Thursday, October 24, 2013

Warmth

Washington is finally experiencing some serious fall weather with temperatures predicted into the 30s tonight.  A serious chill brought shivers to my jaw as I walked to dinner in the city this evening. Yet, I am warm--warm in a way that, regrettably, I have rarely been in recent past. 

I've just spent three hours with special friends.  We've been friends since college, and that was more than a few years ago. It has probably been over three years since two of us were together, and more likely a dozen since all of us were together.  We did the usual catching up on our day-to-day lives, shared stories of health challenges, and talked about what we thought the next chapter in our lives would be. They got a brief tour of my new home. It was a fun evening.

Sometime early in the evening, I realized that I had been wrong in this blog yesterday.  I can let love in.  I can feel that warm vibration in my heart with other humans.  I felt it tonight.  It was wonderful, and I want to let more of love into my life.  What could be more important?

If the world works like I am pretty sure it is supposed to, this heart-to-heart warmth should be normal all the time.  People connecting to people connecting to people in a ribbon of love that connects the whole world.  I've advocated for it. I've believed it could be.  I've even talked about how important it is that those of us who want to change humankind focus on staying in that spot until we build critical mass to global transformation.  I couldn't quite get there myself.  Or maybe I could at some time in the past, but not yesterday or the day before or the day before that.

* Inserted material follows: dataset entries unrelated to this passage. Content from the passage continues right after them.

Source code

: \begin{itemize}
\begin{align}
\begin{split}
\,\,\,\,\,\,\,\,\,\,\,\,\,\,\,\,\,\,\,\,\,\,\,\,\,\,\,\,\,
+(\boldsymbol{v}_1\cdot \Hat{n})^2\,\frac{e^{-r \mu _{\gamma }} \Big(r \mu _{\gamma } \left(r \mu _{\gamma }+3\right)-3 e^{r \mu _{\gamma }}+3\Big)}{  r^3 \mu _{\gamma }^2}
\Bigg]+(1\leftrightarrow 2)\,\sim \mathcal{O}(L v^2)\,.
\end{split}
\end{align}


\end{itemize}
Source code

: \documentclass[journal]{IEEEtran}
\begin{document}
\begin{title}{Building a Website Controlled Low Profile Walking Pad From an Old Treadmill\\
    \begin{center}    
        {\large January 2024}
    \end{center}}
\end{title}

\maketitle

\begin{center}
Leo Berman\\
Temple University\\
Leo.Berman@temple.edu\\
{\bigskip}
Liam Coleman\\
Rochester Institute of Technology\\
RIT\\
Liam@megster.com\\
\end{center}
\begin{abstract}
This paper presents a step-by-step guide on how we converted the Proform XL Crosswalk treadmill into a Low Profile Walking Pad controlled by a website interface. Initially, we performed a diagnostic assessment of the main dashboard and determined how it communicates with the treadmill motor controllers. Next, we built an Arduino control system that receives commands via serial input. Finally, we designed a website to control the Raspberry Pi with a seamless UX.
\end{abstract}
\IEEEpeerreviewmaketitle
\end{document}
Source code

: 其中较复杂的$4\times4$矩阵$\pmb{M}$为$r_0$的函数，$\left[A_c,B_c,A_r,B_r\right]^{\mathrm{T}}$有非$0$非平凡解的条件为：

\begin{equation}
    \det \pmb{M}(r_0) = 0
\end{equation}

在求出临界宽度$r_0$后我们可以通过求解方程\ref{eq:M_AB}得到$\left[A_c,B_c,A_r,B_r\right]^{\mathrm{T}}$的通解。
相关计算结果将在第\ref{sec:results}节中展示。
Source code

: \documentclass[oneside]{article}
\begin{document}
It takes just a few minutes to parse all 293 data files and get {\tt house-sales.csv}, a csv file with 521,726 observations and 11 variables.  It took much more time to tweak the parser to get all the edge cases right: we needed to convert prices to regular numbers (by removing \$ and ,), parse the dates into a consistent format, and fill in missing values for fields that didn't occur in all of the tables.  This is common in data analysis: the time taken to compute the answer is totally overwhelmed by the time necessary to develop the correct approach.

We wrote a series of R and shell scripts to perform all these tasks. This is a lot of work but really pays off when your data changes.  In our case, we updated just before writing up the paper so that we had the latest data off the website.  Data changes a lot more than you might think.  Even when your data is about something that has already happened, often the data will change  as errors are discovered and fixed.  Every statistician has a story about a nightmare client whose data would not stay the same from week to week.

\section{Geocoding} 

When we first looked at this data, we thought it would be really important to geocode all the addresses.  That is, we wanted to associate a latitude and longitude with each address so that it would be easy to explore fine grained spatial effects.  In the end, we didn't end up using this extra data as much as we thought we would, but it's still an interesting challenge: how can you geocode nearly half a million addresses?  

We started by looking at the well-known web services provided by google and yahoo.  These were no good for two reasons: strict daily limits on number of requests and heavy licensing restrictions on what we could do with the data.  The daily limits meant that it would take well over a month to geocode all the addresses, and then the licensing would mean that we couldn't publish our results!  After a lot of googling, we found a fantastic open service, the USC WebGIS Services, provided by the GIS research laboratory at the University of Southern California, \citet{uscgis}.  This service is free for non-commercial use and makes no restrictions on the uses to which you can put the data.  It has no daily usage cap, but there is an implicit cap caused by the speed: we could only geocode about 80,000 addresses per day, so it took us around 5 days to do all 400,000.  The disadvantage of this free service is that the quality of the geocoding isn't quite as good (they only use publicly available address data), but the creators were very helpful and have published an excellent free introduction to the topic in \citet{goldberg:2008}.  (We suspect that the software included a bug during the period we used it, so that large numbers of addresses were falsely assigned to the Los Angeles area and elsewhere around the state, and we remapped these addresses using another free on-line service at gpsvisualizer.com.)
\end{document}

At what point between two days ago and several decades ago did I lose the ability to let love in? Does it matter?  What really matters is that today--this one miraculous day--my heart opened.  I really believe that if I can do that tomorrow, the day after that, and 100 days after that, we can change the world.  I am confident that is why I am here in this world.  I am pretty sure that is why we are all here.  Seems like changing the world is pretty easy...as soon as the heart creaks open to just one person. I think the first is the hardest.  Tomorrow, I will open again.